RE: Protect syscache from bloating with negative cache entries

From: "Tsunakawa, Takayuki" <tsunakawa(dot)takay(at)jp(dot)fujitsu(dot)com>
To: 'Tom Lane' <tgl(at)sss(dot)pgh(dot)pa(dot)us>
Cc: 'Kyotaro HORIGUCHI' <horiguchi(dot)kyotaro(at)lab(dot)ntt(dot)co(dot)jp>, "Ideriha, Takeshi" <ideriha(dot)takeshi(at)jp(dot)fujitsu(dot)com>, "pgsql-hackers(at)lists(dot)postgresql(dot)org" <pgsql-hackers(at)lists(dot)postgresql(dot)org>, "alvherre(at)alvh(dot)no-ip(dot)org" <alvherre(at)alvh(dot)no-ip(dot)org>, "andres(at)anarazel(dot)de" <andres(at)anarazel(dot)de>, "robertmhaas(at)gmail(dot)com" <robertmhaas(at)gmail(dot)com>, "michael(dot)paquier(at)gmail(dot)com" <michael(dot)paquier(at)gmail(dot)com>, "david(at)pgmasters(dot)net" <david(at)pgmasters(dot)net>, "Jim(dot)Nasby(at)bluetreble(dot)com" <Jim(dot)Nasby(at)bluetreble(dot)com>, "craig(at)2ndquadrant(dot)com" <craig(at)2ndquadrant(dot)com>
Subject: RE: Protect syscache from bloating with negative cache entries
Date: 2019-01-16 06:41:58
Message-ID: 0A3221C70F24FB45833433255569204D1FB684A6@G01JPEXMBYT05
Views: Raw Message | Whole Thread | Download mbox | Resend email
Lists: pgsql-hackers

From: Tom Lane [mailto:tgl(at)sss(dot)pgh(dot)pa(dot)us]
> Certainly, what I've done here doesn't preclude adding some wider solution
> to
> the issue of extremely large catcaches.

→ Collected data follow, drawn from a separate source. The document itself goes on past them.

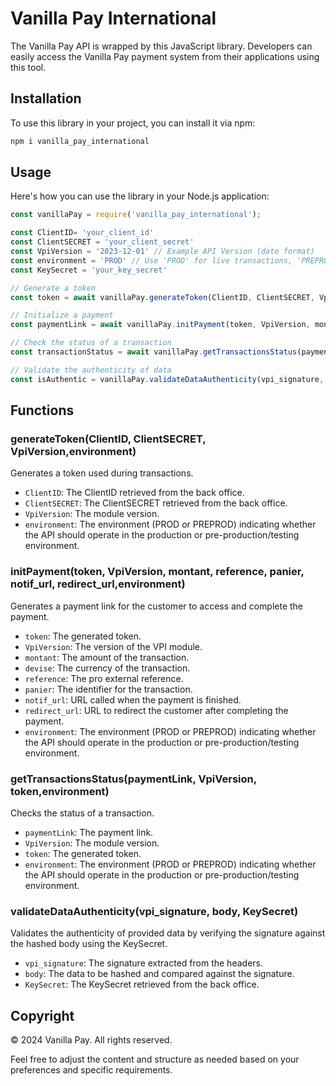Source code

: 
# Vanilla Pay International 

The Vanilla Pay API is wrapped by this JavaScript library. Developers can easily access the Vanilla Pay payment system from their applications using this tool.
## Installation

To use this library in your project, you can install it via npm:

```bash
npm i vanilla_pay_international
```

## Usage

Here's how you can use the library in your Node.js application:

```javascript
const vanillaPay = require('vanilla_pay_international');

const ClientID= 'your_client_id'
const ClientSECRET = 'your_client_secret'
const VpiVersion = '2023-12-01' // Example API Version (date format)
const environment = 'PROD' // Use 'PROD' for live transactions, 'PREPROD' for testing
const KeySecret = 'your_key_secret'

// Generate a token
const token = await vanillaPay.generateToken(ClientID, ClientSECRET, VpiVersion,environment);

// Initialize a payment
const paymentLink = await vanillaPay.initPayment(token, VpiVersion, montant,devise, reference, panier, notif_url, redirect_url,environment);

// Check the status of a transaction
const transactionStatus = await vanillaPay.getTransactionsStatus(paymentLink, VpiVersion, token,environment);

// Validate the authenticity of data
const isAuthentic = vanillaPay.validateDataAuthenticity(vpi_signature, body, KeySecret);
```

## Functions

### generateToken(ClientID, ClientSECRET, VpiVersion,environment)

Generates a token used during transactions.

- `ClientID`: The ClientID retrieved from the back office.
- `ClientSECRET`: The ClientSECRET retrieved from the back office.
- `VpiVersion`: The module version.
- `environment`: The environment (PROD or PREPROD) indicating whether the API should operate in the production or pre-production/testing environment.

### initPayment(token, VpiVersion, montant, reference, panier, notif_url, redirect_url,environment)

Generates a payment link for the customer to access and complete the payment.

- `token`: The generated token.
- `VpiVersion`: The version of the VPI module.
- `montant`: The amount of the transaction.
- `devise`: The currency of the transaction.
- `reference`: The pro external reference.
- `panier`: The identifier for the transaction.
- `notif_url`: URL called when the payment is finished.
- `redirect_url`: URL to redirect the customer after completing the payment.
- `environment`: The environment (PROD or PREPROD) indicating whether the API should operate in the production or pre-production/testing environment.

### getTransactionsStatus(paymentLink, VpiVersion, token,environment)

Checks the status of a transaction.

- `paymentLink`: The payment link.
- `VpiVersion`: The module version.
- `token`: The generated token.
- `environment`: The environment (PROD or PREPROD) indicating whether the API should operate in the production or pre-production/testing environment.

### validateDataAuthenticity(vpi_signature, body, KeySecret)

Validates the authenticity of provided data by verifying the signature against the hashed body using the KeySecret.

- `vpi_signature`: The signature extracted from the headers.
- `body`: The data to be hashed and compared against the signature.
- `KeySecret`: The KeySecret retrieved from the back office.

## Copyright
© 2024 Vanilla Pay. All rights reserved.


Feel free to adjust the content and structure as needed based on your preferences and specific requirements.
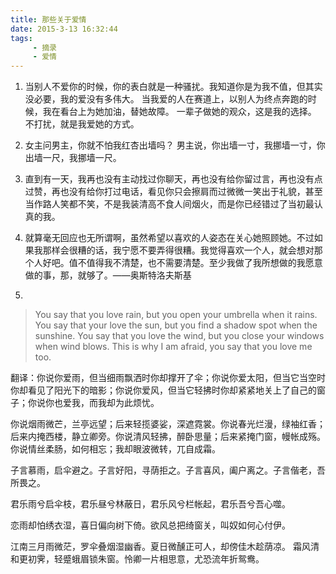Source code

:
 ```yaml
---
title: 那些关于爱情
date: 2015-3-13 16:32:44
tags:
     - 摘录
     - 爱情
---
```

1. 当别人不爱你的时候，你的表白就是一种骚扰。我知道你是为我不值，但其实没必要，我的爱没有多伟大。
	当我爱的人在赛道上，以别人为终点奔跑的时候，我在看台上为她加油，替她故障。
	一辈子做她的观众，这是我的选择。
	不打扰，就是我爱她的方式。
<!-- more -->
2. 女主问男主，你就不怕我红杏出墙吗？
	男主说，你出墙一寸，我挪墙一寸，你出墙一尺，我挪墙一尺。

3. 直到有一天，我再也没有主动找过你聊天，再也没有给你留过言，再也没有点过赞，再也没有给你打过电话，看见你只会擦肩而过微微一笑出于礼貌，甚至当作路人笑都不笑，不是我装清高不食人间烟火，而是你已经错过了当初最认真的我。

4. 就算毫无回应也无所谓啊，虽然希望以喜欢的人姿态在关心她照顾她。不过如果我那样会很糟的话，我宁愿不要弄得很糟。我觉得喜欢一个人，就会想对那个人好吧。值不值得我不清楚，也不需要清楚。至少我做了我所想做的我愿意做的事，那，就够了。——奥斯特洛夫斯基

5.
>You say that you love rain, but you open your umbrella when it rains. You say that your love the sun, but you find a shadow spot when the sunshine. You say that you love the wind, but you close your windows when wind blows. This is why I am afraid, you say that you love me too.

翻译：你说你爱雨，但当细雨飘洒时你却撑开了伞；你说你爱太阳，但当它当空时你却看见了阳光下的暗影；你说你爱风，但当它轻拂时你却紧紧地关上了自己的窗子；你说你也爱我，而我却为此烦忧。

你说烟雨微芒，兰亭远望；后来轻揽婆娑，深遮霓裳。你说春光烂漫，绿袖红香；后来内掩西楼，静立卿旁。你说清风轻拂，醉卧思量；后来紧掩门窗，幔帐成殇。你说情丝柔肠，如何相忘；我却眼波微转，兀自成霜。

子言慕雨，启伞避之。子言好阳，寻荫拒之。子言喜风，阖户离之。子言偕老，吾所畏之。

君乐雨兮启伞枝，君乐昼兮林蔽日，君乐风兮栏帐起，君乐吾兮吾心噬。

恋雨却怕绣衣湿，喜日偏向树下倚。欲风总把绮窗关，叫奴如何心付伊。

江南三月雨微茫，罗伞叠烟湿幽香。夏日微醺正可人，却傍佳木趁荫凉。
霜风清和更初霁，轻蹙蛾眉锁朱窗。怜卿一片相思意，尤恐流年折鸳鸯。
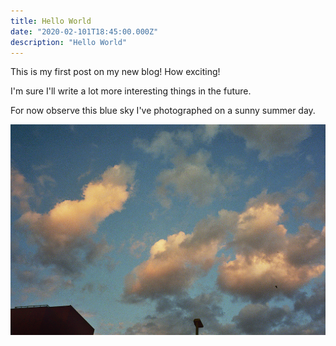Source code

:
 ```yaml
---
title: Hello World
date: "2020-02-101T18:45:00.000Z"
description: "Hello World"
---
```


This is my first post on my new blog! How exciting!

I'm sure I'll write a lot more interesting things in the future.

For now observe this blue sky I've photographed on a sunny summer day.

![Welcome Sky](./sky.jpg)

I'm relieved to hear that.

> I think it takes the pressure off
> for one rather narrow problem case, and the mechanism could be used to fix
> other ones. But if you've got an application that just plain accesses a
> huge number of objects, this isn't going to make your life better.

I understand you're trying to solve the problem caused by negative cache entries as soon as possible, because the user is really suffering from it. I feel sympathy with that attitude, because you seem to be always addressing issues that others are reluctant to take. That's one of the reasons I respect you.

> Well, we *had* an LRU mechanism for the catcaches way back when. We got
> rid of it --- see commit 8b9bc234a --- because (a) maintaining the LRU
> info was expensive and (b) performance fell off a cliff in scenarios where
> the cache size limit was exceeded. You could probably find some more info
> about that by scanning the mail list archives from around the time of that
> commit, but I'm too lazy to do so right now.

Oh, in 2006... I'll examine the patch and the discussion to see how the LRU management was done.

> That was a dozen years ago, and it's possible that machine performance
> has moved so much since then that the problems are gone or mitigated.

I really, really hope so. Even if we see some visible impact by the LRU management, I think that's the debt PostgreSQL had to pay for but doesn't now. Even the single-process MySQL, which doesn't suffer from cache bloat for many server processes, has the ability to limit the cache. And PostgreSQL has many parameters for various memory components such as shared_buffers, wal_buffers, work_mem, etc, so it would be reasonable to also have the limit for the catalog caches. That said, we can avoid the penalty and retain the current performance by disabling the limit (some_size_param = 0).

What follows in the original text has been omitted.